What needs to be done: Restate the records word for word, omitting nothing.

[Records drawn from a dataset]
--- START ---

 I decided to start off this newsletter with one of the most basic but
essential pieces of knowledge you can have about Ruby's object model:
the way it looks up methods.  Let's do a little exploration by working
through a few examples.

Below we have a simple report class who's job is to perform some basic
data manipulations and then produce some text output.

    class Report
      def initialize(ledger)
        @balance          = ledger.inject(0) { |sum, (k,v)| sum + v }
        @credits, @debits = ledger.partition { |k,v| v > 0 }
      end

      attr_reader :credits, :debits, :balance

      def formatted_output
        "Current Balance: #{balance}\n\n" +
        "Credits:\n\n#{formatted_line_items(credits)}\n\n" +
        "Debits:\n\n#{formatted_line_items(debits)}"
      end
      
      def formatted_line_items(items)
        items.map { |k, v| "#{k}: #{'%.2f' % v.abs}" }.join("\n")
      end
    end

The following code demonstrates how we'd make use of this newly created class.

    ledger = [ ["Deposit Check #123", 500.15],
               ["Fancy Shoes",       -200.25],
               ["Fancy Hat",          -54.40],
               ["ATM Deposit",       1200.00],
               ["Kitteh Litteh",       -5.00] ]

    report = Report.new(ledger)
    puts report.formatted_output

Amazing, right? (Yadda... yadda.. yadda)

--- END ---

Response:
 I decided to start off this newsletter with one of the most basic but
essential pieces of knowledge you can have about Ruby's object model:
the way it looks up methods.  Let's do a little exploration by working
through a few examples.

Below we have a simple report class who's job is to perform some basic
data manipulations and then produce some text output.

    class Report
      def initialize(ledger)
        @balance          = ledger.inject(0) { |sum, (k,v)| sum + v }
        @credits, @debits = ledger.partition { |k,v| v > 0 }
      end

      attr_reader :credits, :debits, :balance

      def formatted_output
        "Current Balance: #{balance}\n\n" +
        "Credits:\n\n#{formatted_line_items(credits)}\n\n" +
        "Debits:\n\n#{formatted_line_items(debits)}"
      end
      
      def formatted_line_items(items)
        items.map { |k, v| "#{k}: #{'%.2f' % v.abs}" }.join("\n")
      end
    end

The following code demonstrates how we'd make use of this newly created class.

    ledger = [ ["Deposit Check #123", 500.15],
               ["Fancy Shoes",       -200.25],
               ["Fancy Hat",          -54.40],
               ["ATM Deposit",       1200.00],
               ["Kitteh Litteh",       -5.00] ]

    report = Report.new(ledger)
    puts report.formatted_output

Amazing, right? (Yadda... yadda.. yadda)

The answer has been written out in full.